Many also advocated for improved complaints and redress mechanisms, such as a single point of contact and centralised tracking for consumer issues. Guarantee and warranty standards were another priority, with calls for mandatory Insurance Backed Guarantees aligned with PAS 2030/2035 and minimum warranty periods to ensure timely resolution of issues.
Concerns around installer competence and market abuse led to proposals for mandatory PAS training for all installers, asbestos awareness certification and competence checks extended to funders, inspectors and suppliers.
Additional suggestions focussed on preventing market abuse, including banning multiple certifications and ‘scheme hopping’, tracking directors and preventing phoenix companies from re-entering markets after compliance failures. Respondents also stressed the importance of clearer consumer communication, suggesting standardised information packs and public registries of installer compliance.
Some respondents highlighted difficulties the industry is facing in the shortage of competent personnel.
Additional themes included improving consumer education and transparency, curbing aggressive marketing practices, and enhancing data sharing across oversight bodies. Many respondents emphasised that enforcement of existing PAS 2030 and PAS 2035 standards should take precedence over introducing new rules, and that vulnerable households should receive targeted protections such as aftercare helplines and simplified processes for conservation areas.
Government response
Given the limited outstanding obligation volume and time remaining in the ECO4 scheme, including the extension, we will continue to rely on the additional controls which were introduced in 2025 following quality issues identified in ECO4 and GBIS. These include stricter checks to ensure quality and compliance. Installers must now provide evidence of their work, while obligated energy suppliers have increased audits and site inspections. Independent inspections are also taking place, and TrustMark have tightened requirements including implementing a suspension policy and enhancing non-compliance detection processes, including the deployment of a new risk radar tool to assess the likelihood of non-compliance for each measure. In addition, some obligated energy suppliers have strengthened their own compliance processes to make sure standards are upheld.

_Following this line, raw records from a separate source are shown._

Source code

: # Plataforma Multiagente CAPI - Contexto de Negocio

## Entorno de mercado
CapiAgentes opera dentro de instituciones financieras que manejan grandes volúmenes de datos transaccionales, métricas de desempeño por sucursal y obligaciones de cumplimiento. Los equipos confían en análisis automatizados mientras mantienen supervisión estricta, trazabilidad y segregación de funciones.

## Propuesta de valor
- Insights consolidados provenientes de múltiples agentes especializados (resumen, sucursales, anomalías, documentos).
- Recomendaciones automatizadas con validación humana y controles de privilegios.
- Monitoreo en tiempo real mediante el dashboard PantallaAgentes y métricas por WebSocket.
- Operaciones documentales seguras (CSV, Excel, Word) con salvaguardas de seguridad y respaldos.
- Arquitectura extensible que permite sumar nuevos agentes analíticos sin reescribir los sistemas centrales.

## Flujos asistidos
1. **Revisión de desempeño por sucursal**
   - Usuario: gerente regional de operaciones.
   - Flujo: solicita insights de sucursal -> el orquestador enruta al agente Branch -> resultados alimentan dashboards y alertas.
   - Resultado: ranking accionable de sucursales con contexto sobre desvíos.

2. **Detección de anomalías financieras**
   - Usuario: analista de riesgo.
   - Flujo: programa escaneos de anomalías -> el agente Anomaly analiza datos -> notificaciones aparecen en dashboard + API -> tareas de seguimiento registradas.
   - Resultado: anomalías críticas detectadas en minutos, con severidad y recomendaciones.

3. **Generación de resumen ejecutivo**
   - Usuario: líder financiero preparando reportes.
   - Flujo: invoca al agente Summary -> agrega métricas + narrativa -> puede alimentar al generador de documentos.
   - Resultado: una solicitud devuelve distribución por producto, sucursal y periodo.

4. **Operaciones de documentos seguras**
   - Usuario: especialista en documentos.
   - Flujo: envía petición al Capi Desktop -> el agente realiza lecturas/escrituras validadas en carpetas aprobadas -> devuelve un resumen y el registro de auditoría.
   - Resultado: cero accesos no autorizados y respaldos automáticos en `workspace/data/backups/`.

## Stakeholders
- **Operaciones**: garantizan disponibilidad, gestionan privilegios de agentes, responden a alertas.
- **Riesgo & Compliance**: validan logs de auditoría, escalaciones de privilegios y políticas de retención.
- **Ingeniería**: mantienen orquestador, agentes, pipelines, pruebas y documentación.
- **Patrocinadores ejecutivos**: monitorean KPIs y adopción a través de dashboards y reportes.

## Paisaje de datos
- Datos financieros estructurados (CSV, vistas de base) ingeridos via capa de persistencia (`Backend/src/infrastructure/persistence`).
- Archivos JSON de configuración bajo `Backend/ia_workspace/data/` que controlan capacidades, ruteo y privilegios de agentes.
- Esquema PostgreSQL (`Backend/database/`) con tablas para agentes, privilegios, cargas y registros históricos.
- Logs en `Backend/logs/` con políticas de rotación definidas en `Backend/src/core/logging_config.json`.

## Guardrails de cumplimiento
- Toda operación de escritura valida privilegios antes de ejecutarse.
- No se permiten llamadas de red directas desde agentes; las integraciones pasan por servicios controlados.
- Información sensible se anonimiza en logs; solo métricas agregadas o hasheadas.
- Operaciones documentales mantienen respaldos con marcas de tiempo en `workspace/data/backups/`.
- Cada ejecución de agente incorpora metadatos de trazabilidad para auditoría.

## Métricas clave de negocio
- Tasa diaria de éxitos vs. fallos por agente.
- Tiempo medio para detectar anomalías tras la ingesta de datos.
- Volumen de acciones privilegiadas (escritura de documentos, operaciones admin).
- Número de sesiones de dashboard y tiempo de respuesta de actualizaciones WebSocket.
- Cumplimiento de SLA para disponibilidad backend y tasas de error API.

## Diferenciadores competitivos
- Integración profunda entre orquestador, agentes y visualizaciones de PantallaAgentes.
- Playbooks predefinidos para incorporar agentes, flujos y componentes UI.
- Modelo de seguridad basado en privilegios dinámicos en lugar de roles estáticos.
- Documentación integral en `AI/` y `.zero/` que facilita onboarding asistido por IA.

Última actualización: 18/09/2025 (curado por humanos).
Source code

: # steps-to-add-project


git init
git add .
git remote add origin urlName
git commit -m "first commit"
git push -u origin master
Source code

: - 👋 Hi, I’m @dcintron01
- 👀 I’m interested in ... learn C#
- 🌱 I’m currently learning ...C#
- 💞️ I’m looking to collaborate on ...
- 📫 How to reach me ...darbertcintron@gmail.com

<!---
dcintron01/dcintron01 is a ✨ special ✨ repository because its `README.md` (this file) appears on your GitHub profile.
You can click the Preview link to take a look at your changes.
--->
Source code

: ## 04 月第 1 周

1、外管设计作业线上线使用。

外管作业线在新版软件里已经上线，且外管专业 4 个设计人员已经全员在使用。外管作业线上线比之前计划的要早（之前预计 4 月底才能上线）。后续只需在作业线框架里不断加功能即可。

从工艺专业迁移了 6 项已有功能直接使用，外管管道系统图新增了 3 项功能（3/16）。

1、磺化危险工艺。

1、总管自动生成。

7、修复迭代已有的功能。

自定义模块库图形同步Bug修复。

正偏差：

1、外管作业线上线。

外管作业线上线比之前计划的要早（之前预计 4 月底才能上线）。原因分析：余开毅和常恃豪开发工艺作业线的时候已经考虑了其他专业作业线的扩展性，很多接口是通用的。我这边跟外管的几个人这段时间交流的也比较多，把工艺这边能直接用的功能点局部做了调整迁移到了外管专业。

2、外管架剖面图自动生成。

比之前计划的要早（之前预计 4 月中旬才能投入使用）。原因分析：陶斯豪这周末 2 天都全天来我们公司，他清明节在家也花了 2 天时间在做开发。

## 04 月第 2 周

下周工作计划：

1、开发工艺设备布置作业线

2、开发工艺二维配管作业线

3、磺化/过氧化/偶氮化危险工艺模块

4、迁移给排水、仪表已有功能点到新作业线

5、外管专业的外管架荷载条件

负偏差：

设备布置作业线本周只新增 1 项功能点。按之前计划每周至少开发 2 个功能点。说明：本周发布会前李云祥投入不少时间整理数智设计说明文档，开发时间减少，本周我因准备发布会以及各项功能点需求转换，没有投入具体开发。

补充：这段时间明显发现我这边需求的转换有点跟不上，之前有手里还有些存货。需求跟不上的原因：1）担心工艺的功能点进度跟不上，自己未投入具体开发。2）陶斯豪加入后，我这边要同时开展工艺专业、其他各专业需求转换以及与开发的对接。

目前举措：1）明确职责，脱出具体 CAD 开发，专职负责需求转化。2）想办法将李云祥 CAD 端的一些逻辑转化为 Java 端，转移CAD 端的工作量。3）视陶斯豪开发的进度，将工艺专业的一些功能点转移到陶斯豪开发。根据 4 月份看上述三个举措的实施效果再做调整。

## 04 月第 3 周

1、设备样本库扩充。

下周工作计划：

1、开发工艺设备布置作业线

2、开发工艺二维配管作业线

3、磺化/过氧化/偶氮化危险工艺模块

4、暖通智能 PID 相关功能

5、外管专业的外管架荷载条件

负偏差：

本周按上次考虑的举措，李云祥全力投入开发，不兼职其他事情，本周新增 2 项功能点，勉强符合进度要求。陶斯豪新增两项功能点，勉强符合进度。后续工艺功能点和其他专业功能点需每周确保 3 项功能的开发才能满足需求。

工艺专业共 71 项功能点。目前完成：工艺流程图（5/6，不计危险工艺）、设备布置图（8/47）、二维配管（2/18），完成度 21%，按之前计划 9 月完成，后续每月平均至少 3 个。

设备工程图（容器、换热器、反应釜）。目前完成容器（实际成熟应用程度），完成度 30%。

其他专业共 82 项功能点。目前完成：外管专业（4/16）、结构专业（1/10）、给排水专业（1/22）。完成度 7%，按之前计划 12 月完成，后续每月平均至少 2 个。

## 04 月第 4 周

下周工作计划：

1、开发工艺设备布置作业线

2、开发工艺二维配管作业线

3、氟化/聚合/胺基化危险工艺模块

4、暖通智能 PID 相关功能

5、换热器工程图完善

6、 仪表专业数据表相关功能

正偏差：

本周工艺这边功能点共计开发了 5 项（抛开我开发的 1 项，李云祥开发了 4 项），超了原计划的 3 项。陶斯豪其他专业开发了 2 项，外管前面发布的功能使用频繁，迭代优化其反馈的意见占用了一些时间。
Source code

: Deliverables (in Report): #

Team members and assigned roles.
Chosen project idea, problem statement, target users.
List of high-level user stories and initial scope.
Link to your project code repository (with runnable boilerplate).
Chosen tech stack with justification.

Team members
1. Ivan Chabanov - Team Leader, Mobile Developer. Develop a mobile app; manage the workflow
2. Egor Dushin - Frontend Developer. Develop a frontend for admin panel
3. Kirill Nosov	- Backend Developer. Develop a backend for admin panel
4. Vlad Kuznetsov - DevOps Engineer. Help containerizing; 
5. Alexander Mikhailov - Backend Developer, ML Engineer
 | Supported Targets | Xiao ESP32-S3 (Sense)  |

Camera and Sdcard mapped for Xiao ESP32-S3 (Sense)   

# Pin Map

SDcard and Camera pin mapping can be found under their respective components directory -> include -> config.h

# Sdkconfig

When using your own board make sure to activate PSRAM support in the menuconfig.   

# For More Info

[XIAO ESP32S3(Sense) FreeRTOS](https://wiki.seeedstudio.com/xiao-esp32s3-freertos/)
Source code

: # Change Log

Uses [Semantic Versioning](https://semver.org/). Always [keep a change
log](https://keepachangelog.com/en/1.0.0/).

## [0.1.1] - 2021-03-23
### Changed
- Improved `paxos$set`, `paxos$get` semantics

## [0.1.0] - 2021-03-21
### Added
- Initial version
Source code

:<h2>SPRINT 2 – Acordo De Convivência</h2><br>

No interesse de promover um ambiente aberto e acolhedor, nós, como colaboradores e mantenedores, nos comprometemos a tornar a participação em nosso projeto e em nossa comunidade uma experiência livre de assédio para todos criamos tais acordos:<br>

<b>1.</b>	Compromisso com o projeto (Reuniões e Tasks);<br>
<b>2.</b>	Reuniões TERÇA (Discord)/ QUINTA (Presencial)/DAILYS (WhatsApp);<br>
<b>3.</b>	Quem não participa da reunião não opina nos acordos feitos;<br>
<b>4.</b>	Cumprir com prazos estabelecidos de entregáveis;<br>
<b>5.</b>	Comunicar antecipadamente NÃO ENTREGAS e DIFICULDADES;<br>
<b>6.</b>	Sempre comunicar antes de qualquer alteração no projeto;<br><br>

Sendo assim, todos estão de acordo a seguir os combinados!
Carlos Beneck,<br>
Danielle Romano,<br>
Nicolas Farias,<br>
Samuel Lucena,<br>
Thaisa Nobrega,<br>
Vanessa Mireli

Given the expected lower delivery levels in the extension, we believe these changes will be sufficient for the remainder of the scheme. Lessons learned from the ECO4 scheme will be used to shape any future government energy efficiency retrofit schemes and inform longer-term planning.
We are bringing forward reforms to the consumer protection system for retrofit as part of the Warm Homes Plan. We are committed to creating a simpler, stronger system of oversight to give consumers confidence that work will be done right first time and redress will be easily accessible in the rare cases when work goes wrong.
Innovation
Question 8
8. Do you agree with our proposal not to allow any new applications for innovation measures or data light measures over the extension period?
Summary of responses
We received 209 responses to Question 8. Of these, 132 selected ‘Yes’, 61 selected ‘No’, and 16 selected ‘No view’. Respondents were limited to a single vote for each consultation question.
A majority of respondents agreed with the proposal not to allow new applications for innovation measures (IMs) or data light measures (DLMs) during the ECO4 extension period. Many cited the short duration of the extension (6–9 months) as impractical for reviewing, approving, and delivering new measures. These respondents supported focusing on continuity and delivery of existing measures and welcomed the decision to honour existing uplifts (25% and 45%) for previously approved IMs under ECO3 and ECO4. Support for the proposal came from a broad range of stakeholders, including obligated suppliers, local authorities, and oversight bodies.
Respondents who disagreed with the proposal expressed concern that halting new applications could stifle innovation, slow progress towards net zero, and discourage investment in emerging technologies. It was noted that the innovation ecosystem for energy generally, and for retrofit specifically, is currently fragile. The notable minority that disagreed included a high number of contractors, non-governmental organisations, and innovators.
Common among respondents was emphasis for the need for early clarity on how innovation will be treated in any successor scheme. They argued that uncertainty undermines business planning and investment and called for a streamlined and transparent innovation process in future schemes.
Several respondents also highlighted the administrative burden and delays associated with the current innovation approval process, suggesting that it is not fit for purpose and should be reformed.
Government response
Government has decided that no new applications for IMs or DLMs will be accepted for the duration of the scheme extension. ‘New’ applications also refer to applications for products to be awarded an uplift because they meet the description of an approved innovation measure in Ofgem’s published IM document.[^10] Therefore, the final date for submitting IM and DLM applications will be 31 March 2026.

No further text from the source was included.